DMS Graduate Student Receives Young Investigator Award

Nicole Soucy, a graduate student in Dartmouth Medical School's department of Pharmacology and Toxicology, was given the Young Investigator Award at the annual meeting of the Oxygen Society in Research Triangle Park, North Carolina, last week. She earned the honor for her presentation of a poster titled "Mechanisms for arsenic-stimulated vascular cell angiogenic and profibrotic gene expression." This is the second consecutive year that a graduate student in Dartmouth's Toxic Metals Research Program has taken home this competitive award.

Soucy, who graduated with a BS degree from the University of New England and a MS degree from San Diego State University School of Public Health, is working with Dartmouth toxicologist Aaron Barchowsky on the mechanisms by which arsenite exposure contributes to vascular disease.
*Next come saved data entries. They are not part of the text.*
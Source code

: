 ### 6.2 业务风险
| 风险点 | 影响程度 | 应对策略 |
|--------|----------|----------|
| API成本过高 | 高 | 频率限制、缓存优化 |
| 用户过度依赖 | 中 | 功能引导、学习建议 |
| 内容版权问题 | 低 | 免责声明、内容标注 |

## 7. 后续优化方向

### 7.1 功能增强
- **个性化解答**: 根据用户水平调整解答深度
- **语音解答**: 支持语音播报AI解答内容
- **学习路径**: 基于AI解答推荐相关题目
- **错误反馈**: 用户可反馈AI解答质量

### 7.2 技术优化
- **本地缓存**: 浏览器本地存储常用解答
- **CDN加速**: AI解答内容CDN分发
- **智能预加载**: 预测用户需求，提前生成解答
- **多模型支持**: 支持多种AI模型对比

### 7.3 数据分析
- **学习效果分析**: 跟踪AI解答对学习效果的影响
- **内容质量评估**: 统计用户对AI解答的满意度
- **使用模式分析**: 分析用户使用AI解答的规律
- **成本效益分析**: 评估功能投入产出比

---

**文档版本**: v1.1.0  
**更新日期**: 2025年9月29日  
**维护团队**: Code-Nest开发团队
Her work involves looking at vascular smooth muscle cell responses to low-dose arsenite exposure.

Established in 1987, the Oxygen Society is a professional organization comprised of over 1,200 scientists, researchers and clinicians with an interest in the field of free radical biology, chemistry and medicine. Free radicals, molecules that are highly reactive chemically, are the natural products of metabolism. They play a major role in cell proliferation and cell injury. The Oxygen Society is an affiliate chapter of the International Society for Free Radical Research.